India is poised to top the list of countries across the world with the highest Muslim population across the globe, overtaking Indonesia which currently enjoys the distinction.
According to a report by Pew Research Center, India, while continuing to be a Hindu-majority nation, will be home to the majority of Muslim population with more than 300 million Muslims living in the country by 2050.
The report further identifies Muslims as the fastest-growing religious group in the world. It further states that Muslims could well overtake the Christian population, the world’s largest religion at this point, by the end of this century if the current demographic trends continue.
As per the research, there were 1.6 billion Muslims in the world as of 2010 – roughly 23 per cent of the global population – and while Islam is currently the world’s second-largest religion (after Christianity), it is the fastest-growing major religion.
As per a 2015 report of Pew Research Center, while the world’s population is projected to grow 35 per cent in the coming decades, the number of Muslims is expected to increase by 73 per cent – from 1.6 billion in 2010 to 2.8 billion in 2050. In 2010, Muslims made up 23.2 per cent of the global population. Four decades later, they are expected to make up about 29.7 per cent of the world’s people.
The current report cites two major factors behind the rapid projected growth of Islam. First, Muslims have more children than members of other religious groups- Muslim women have an average of 3.1 children, compared with 2.3 for all other groups combined.
Second, a larger share of Muslims are either already at a appoint where they begin to have children or will soon be.
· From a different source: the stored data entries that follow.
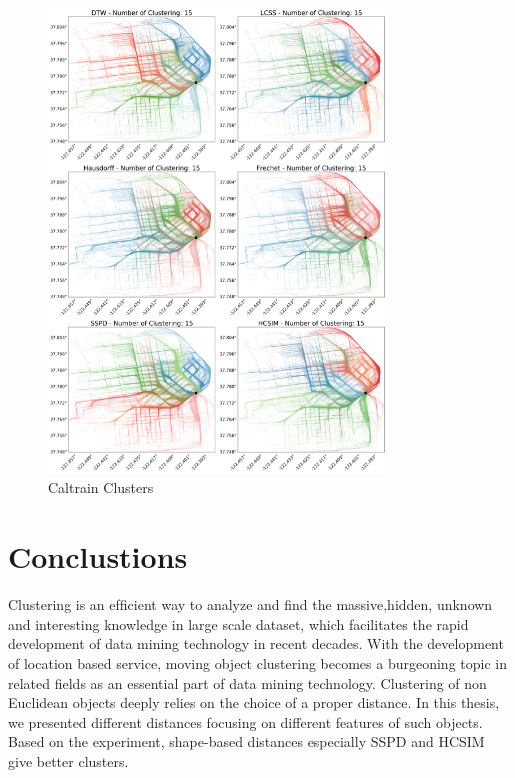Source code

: \documentclass[a4paper, 12pt]{article}
\begin{document}
\begin{figure}[ht]
    \centering
    \includegraphics[width=0.8\textwidth]{Caltrain Plots.png}
    \caption{Caltrain Clusters}
    \label{fig28}
\end{figure}

\section{Conclustions}
Clustering is an efﬁcient way to analyze and ﬁnd the massive,hidden, unknown and interesting knowledge in large scale dataset, which facilitates the rapid development of data mining technology in recent decades. With the development of location based service, moving object
clustering becomes a burgeoning topic in related ﬁelds as an essential part of data mining technology. Clustering of non Euclidean objects deeply relies on the choice of a proper distance. In this thesis, we presented different distances focusing on different features of such objects. Based on the experiment, shape-based distances especially SSPD and HCSIM give better clusters.

\pagebreak


\end{document}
The second factor is based on the reading that Muslims are the youngest (median age of 23 years old in 2010) of all major religious groups, seven years younger than the median age of non-Muslims.
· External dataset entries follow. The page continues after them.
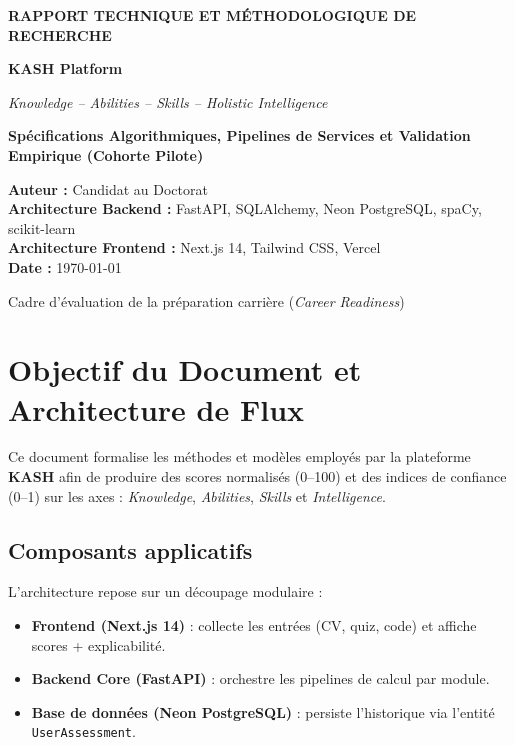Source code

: \documentclass[11pt,a4paper]{article}
\begin{document}
\begin{titlepage}
    \centering
    \vspace*{1.5cm}
    {\LARGE\bfseries RAPPORT TECHNIQUE ET M\'ETHODOLOGIQUE DE RECHERCHE\par}
    \vspace{1cm}
    {\huge\bfseries KASH Platform\par}
    \vspace{0.4cm}
    {\Large\itshape Knowledge -- Abilities -- Skills -- Holistic Intelligence\par}
    \vspace{1.5cm}
    {\large\bfseries Sp\'ecifications Algorithmiques, Pipelines de Services et Validation Empirique (Cohorte Pilote)\par}
    \vspace{2.5cm}

    \begin{minipage}{0.85\textwidth}
        \centering
        \textbf{Auteur :} Candidat au Doctorat \\
        \textbf{Architecture Backend :} FastAPI, SQLAlchemy, Neon PostgreSQL, spaCy, scikit-learn \\
        \textbf{Architecture Frontend :} Next.js 14, Tailwind CSS, Vercel \\
        \textbf{Date :} \today
    \end{minipage}

    \vfill
    {\large Cadre d'\'evaluation de la pr\'eparation carri\`ere (\textit{Career Readiness})\par}
\end{titlepage}

\tableofcontents
\newpage

\section{Objectif du Document et Architecture de Flux}
Ce document formalise les m\'ethodes et mod\`eles employ\'es par la plateforme \textbf{KASH} afin de produire des scores normalis\'es (0--100) et des indices de confiance (0--1) sur les axes : \textit{Knowledge}, \textit{Abilities}, \textit{Skills} et \textit{Intelligence}.

\subsection{Composants applicatifs}
L'architecture repose sur un d\'ecoupage modulaire :
\begin{itemize}
    \item \textbf{Frontend (Next.js 14)} : collecte les entr\'ees (CV, quiz, code) et affiche scores + explicabilit\'e.
    \item \textbf{Backend Core (FastAPI)} : orchestre les pipelines de calcul par module.
    \item \textbf{Base de donn\'ees (Neon PostgreSQL)} : persiste l'historique via l'entit\'e \texttt{UserAssessment}.
\end{itemize}
\end{document}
The research further states that the above factors combined with high fertility rates will fuel the growth of the Muslim population worldwide.
“The growth and regional migration of Muslims, combined with the ongoing impact of the Islamic State and other extremist groups that commit acts of violence in the name of Islam, have brought Muslims and the Islamic faith to the forefront of the political debate in many countries,” the report states.
The think-tank’s report further states that although many countries in the Middle East-North Africa region, where the religion originated in the seventh century, are heavily Muslim, the region is home to only about 20 per cent of the world’s Muslims.
“A majority of the Muslims globally (62%) live in the Asia-Pacific region, including large populations in Indonesia, India, Pakistan, Bangladesh, Iran and Turkey,” it says.
The report also states that the Muslim population is growing in Europe as well. “We project 10 per cent of all Europeans will be Muslims by 2050,” it adds.